* _PROBLEM DETAILS_
Every line below that mentions the word "将传递进来的值保存" should be copied out.

* _INFORMATION GIVEN_
----

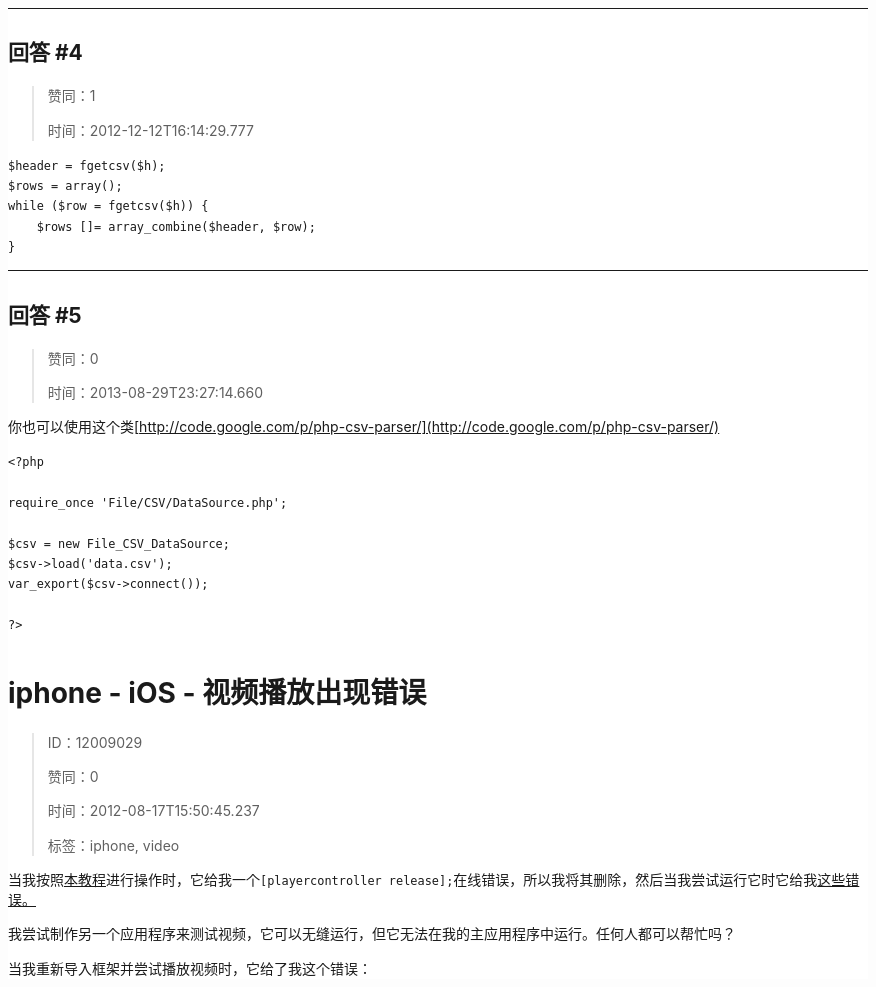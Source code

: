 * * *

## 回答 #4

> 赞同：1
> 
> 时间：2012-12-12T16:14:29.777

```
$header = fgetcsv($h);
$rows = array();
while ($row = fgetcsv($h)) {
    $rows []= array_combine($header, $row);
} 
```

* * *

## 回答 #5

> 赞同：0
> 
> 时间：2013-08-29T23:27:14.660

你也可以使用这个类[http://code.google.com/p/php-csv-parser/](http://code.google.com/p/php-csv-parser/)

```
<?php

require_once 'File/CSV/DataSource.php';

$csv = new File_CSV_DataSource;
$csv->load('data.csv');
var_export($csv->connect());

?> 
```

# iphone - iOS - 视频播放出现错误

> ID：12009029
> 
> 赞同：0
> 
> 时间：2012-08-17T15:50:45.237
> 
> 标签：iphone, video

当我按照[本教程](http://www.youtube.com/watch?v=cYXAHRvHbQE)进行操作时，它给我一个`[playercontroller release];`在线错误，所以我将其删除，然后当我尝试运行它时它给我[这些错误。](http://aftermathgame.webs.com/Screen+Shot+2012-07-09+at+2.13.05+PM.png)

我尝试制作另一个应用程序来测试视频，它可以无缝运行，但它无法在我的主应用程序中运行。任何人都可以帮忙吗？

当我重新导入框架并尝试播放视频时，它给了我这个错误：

----

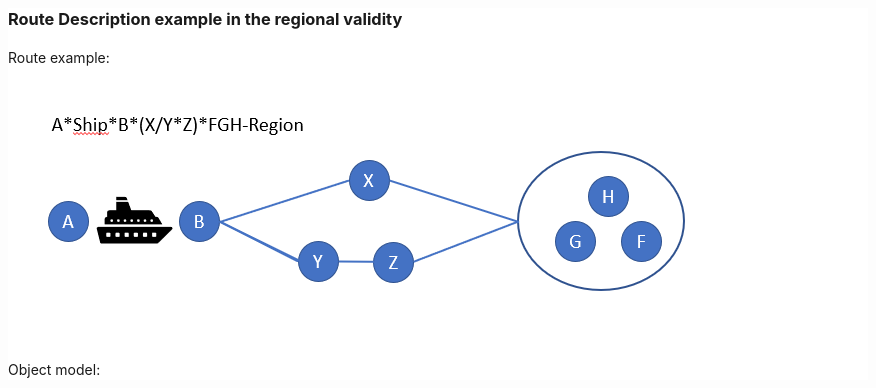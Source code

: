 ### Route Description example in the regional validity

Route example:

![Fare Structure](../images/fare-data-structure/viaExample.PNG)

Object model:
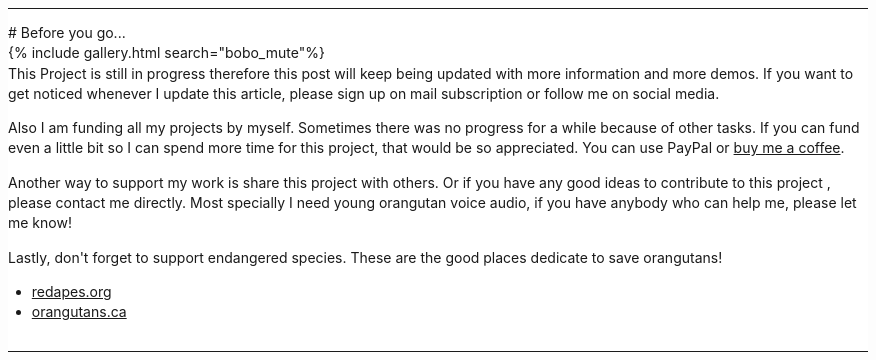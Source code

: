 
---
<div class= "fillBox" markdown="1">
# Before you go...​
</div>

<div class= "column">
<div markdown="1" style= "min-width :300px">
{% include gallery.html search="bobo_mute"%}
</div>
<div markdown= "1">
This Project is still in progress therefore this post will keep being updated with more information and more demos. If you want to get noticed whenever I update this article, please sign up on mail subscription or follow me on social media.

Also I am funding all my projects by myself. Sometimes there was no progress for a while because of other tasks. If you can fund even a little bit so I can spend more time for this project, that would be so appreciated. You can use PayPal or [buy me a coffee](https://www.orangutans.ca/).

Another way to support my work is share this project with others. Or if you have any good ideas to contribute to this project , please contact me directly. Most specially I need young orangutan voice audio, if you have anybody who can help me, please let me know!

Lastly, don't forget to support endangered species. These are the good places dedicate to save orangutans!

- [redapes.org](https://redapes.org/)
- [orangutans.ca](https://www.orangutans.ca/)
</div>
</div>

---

----

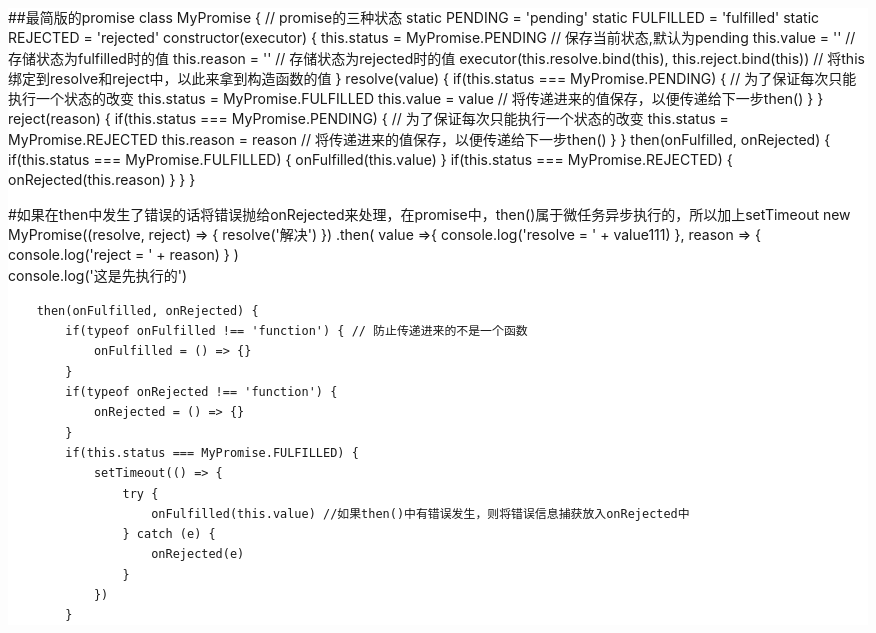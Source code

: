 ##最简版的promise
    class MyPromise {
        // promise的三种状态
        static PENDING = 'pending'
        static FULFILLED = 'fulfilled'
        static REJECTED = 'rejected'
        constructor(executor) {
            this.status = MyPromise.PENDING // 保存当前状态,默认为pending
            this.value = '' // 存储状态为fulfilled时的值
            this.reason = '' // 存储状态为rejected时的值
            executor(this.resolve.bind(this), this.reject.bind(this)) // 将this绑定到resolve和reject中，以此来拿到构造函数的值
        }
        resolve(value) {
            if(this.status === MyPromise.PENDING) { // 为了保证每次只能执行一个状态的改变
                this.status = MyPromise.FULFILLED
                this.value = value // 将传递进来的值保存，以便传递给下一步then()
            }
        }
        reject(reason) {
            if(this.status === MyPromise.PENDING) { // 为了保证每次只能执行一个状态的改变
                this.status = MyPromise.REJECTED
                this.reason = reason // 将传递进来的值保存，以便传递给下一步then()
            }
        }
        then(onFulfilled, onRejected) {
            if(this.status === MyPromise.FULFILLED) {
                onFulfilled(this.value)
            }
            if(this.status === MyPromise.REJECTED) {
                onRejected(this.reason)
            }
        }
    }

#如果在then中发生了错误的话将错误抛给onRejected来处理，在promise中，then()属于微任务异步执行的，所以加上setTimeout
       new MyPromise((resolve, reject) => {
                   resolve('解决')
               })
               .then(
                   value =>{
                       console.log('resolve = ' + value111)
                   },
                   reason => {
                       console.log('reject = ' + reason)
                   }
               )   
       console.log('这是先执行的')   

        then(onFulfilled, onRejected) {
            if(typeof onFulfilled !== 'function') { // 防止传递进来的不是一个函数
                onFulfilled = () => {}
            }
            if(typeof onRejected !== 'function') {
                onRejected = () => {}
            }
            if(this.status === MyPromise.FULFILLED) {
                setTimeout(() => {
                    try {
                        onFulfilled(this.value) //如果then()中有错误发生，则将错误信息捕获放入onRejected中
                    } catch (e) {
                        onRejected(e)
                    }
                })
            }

----

* _ANSWER_
                this.value = value // 将传递进来的值保存，以便传递给下一步then()
                this.reason = reason // 将传递进来的值保存，以便传递给下一步then()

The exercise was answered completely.